### Assignment
Every line containing "instagram" should be identified and copied from the data below.
──────── Stored data
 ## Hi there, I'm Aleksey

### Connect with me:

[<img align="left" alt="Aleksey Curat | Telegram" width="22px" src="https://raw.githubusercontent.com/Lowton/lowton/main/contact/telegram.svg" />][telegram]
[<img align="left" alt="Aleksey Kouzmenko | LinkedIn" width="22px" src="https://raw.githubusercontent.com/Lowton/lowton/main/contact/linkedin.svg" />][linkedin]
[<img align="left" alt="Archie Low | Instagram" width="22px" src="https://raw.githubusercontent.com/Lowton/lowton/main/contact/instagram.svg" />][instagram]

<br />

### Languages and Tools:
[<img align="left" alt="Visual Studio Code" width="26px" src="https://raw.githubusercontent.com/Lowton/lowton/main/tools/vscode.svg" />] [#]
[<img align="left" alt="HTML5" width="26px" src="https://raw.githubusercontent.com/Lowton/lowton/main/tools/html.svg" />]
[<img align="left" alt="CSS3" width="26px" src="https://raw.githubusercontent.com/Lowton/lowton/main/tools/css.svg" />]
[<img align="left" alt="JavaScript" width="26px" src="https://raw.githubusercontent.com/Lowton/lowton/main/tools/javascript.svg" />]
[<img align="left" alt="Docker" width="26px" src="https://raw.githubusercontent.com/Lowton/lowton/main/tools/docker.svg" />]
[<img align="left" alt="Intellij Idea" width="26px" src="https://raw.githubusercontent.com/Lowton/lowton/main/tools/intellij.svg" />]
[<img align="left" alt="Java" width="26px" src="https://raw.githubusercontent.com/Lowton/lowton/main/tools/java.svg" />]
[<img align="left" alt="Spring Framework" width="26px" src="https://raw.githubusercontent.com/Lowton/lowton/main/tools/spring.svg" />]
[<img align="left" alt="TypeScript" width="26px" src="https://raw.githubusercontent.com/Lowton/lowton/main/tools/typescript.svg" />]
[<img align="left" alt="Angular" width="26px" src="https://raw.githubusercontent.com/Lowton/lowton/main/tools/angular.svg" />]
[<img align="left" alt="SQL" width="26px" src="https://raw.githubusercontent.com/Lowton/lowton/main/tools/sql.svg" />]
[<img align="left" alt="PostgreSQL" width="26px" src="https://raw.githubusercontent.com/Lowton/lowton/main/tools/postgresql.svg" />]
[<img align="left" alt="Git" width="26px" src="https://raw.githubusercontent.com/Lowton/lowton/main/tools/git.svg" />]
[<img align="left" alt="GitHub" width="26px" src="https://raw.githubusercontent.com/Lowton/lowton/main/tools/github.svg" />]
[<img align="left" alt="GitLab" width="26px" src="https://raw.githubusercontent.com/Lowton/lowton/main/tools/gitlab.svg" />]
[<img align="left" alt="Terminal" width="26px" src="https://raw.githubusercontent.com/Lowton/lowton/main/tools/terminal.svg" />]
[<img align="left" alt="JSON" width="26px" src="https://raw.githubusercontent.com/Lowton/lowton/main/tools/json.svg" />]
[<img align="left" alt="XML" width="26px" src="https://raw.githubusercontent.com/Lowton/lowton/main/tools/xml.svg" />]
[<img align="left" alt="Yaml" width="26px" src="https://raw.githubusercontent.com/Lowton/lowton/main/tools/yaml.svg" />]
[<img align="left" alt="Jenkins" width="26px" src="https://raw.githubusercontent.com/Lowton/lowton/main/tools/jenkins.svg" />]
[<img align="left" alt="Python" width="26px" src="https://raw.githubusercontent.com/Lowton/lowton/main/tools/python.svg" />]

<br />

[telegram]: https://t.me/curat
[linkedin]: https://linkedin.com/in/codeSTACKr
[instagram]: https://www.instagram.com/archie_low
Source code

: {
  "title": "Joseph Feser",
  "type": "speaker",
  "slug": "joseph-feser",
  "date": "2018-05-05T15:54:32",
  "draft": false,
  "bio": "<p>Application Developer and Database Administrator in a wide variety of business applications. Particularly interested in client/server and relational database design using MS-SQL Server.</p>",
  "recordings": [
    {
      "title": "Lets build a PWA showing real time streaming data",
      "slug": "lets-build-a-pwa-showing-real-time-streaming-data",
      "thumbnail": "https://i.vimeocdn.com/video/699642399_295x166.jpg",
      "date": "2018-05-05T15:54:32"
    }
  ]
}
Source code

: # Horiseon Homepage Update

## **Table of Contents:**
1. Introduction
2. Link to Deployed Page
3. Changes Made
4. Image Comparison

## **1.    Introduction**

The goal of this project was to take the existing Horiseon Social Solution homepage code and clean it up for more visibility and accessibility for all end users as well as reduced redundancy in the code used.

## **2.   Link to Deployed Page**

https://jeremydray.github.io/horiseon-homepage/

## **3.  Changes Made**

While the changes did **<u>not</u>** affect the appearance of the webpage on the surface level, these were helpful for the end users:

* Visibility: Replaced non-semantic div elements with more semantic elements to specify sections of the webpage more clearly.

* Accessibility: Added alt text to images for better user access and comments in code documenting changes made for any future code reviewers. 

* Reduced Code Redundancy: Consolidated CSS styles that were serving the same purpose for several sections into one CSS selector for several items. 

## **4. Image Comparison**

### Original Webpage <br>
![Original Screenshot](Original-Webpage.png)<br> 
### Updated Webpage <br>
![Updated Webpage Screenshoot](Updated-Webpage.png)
────────────────
### Exercise answer
[<img align="left" alt="Archie Low | Instagram" width="22px" src="https://raw.githubusercontent.com/Lowton/lowton/main/contact/instagram.svg" />][instagram]
[instagram]: https://www.instagram.com/archie_low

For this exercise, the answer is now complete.